Previous studies were mostly limited to the measurement of the local volume and thickness of PCAT due to the reliance on manual processes, which posed challenges in terms of efficiency and consistency. In this study, an innovative approach was employed utilizing algorithms embedded in the software for automatic processing. Specifically, a systematic four-step segmentation process was implemented prior to conducting measurements. These steps involved the detection of the heart and its anatomy, isolation of the heart, extraction of the centerline, and segmentation of the inner and outer vessel wall. Moreover, marginal space learning and steerable feature by Zheng et al. [28] were used for the detection of the heart and its anatomy. Both model— and data-driven approaches by Zheng et al. [29] that took prior information about vessel-specific regions of interest were used for heart isolation. Additionally, robust centerline extraction was facilitated, which was crucial for subsequent analysis. For inner wall segmentation, the algorithm was based on ray-casting and the analysis of a subsequent Markov random field graph with convex priors [30]. For the outer vessel wall, an adaptive self-learning edge model using a combination of 3D and 2D active contour models was employed [31]. It is worth noting that the algorithm mentioned above is currently the best-performing fully automatic approach on the Rotterdam Coronary Challenge leaderboard in their respective areas. These algorithms have undergone rigorous evaluation and have been proven to be efficient and accurate in their performance.
The results of this study showed that there were no significant differences in sex, smoking status, or many biochemical indicators between the two groups of patients.

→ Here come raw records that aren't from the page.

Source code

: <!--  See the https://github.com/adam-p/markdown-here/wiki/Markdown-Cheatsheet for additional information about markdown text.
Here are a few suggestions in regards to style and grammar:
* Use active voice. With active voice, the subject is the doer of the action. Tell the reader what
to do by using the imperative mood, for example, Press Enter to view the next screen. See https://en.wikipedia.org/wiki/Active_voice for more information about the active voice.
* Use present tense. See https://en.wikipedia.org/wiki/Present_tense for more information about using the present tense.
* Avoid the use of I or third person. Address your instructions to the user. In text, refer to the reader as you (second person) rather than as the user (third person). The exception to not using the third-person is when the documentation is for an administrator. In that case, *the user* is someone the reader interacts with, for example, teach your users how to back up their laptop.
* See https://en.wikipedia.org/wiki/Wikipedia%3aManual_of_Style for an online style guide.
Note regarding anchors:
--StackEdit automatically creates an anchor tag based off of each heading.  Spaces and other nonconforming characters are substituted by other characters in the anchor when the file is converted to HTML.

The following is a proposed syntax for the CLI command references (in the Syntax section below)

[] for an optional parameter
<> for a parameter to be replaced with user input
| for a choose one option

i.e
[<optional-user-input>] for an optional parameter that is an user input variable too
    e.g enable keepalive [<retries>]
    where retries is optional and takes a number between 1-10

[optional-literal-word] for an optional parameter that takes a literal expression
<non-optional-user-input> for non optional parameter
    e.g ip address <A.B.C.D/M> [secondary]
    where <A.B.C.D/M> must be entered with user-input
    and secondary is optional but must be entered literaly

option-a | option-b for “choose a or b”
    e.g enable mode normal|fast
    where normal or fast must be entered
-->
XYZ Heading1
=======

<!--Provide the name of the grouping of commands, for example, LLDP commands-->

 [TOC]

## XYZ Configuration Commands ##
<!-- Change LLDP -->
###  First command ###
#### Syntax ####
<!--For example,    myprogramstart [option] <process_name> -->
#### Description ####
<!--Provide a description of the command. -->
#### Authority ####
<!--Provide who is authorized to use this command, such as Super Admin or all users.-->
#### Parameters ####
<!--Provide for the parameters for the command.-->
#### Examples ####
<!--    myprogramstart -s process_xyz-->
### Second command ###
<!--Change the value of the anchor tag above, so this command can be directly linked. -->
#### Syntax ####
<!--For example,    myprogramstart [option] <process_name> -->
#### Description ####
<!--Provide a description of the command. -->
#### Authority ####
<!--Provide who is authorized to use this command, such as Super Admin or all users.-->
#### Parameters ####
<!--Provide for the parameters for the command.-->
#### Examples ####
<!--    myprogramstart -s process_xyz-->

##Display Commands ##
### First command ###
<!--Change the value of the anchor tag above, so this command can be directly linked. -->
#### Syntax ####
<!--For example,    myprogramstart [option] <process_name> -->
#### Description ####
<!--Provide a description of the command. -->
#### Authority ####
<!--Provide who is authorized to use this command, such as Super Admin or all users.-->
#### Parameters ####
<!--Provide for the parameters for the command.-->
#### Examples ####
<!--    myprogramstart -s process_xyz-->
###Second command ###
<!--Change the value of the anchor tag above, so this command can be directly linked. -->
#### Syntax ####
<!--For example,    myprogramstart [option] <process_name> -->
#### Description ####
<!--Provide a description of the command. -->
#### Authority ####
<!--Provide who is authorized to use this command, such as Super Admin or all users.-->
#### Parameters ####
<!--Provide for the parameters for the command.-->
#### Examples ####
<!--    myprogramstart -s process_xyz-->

Only the age and the FAI of the patients showed significant differences; after adjusting for bias with the age of the patients as a covariate, the FAIs between the two groups of patients still showed significant differences. Moreover, the FAI of the patient group with adverse events was significantly higher than that of the group without adverse events, which may be due to the inhibition of the composition and content of perivascular fat by inflammatory factors around the coronary artery, resulting in changes in uptake and metabolic function [32,33]. These results are consistent with those of Hirata et al. [34], who found that the severity of coronary heart disease is correlated with the type and proportion of inflammatory cells in PCAT. However, there are differences between the two research methods, as shown in Table 4. Our research utilized machine learning to provide a simple, repeatable, and non-invasive approach to the overall changes in coronary artery FAI. These results can accurately reflect the overall changes in the patient’s coronary vascular status, and the operator requirements are lower. This machine learning-based approach has better prospects for popularization and utilization in clinical research.
The results of this study show that the FAI is a parameter that can more accurately reflect the vascular condition of patients in CAD compared to traditional high-risk factors such as BMI, age, sex, etc. The measurement of FAI enables clinicians to provide more reference information on patients’ coronary artery health in 2D (such as the extent of lumen stenosis, wall atherosclerosis, etc.). When the patient’s FAI increases, it indicates that they may have coronary inflammation. To prevent adverse coronary events from occurring, it is important to pay more attention to the patient and to follow up frequently, even if the degree of coronary stenosis is only mild or even non-existent. In previous coronary CCTA examinations, the subjective influence of diagnostic physicians was significant. However, using machine learning to measure FAI not only simplifies the operation and has high repeatability, but also significantly reduces the subjective judgment of operators, which greatly helps to improve the consistency of imaging reports.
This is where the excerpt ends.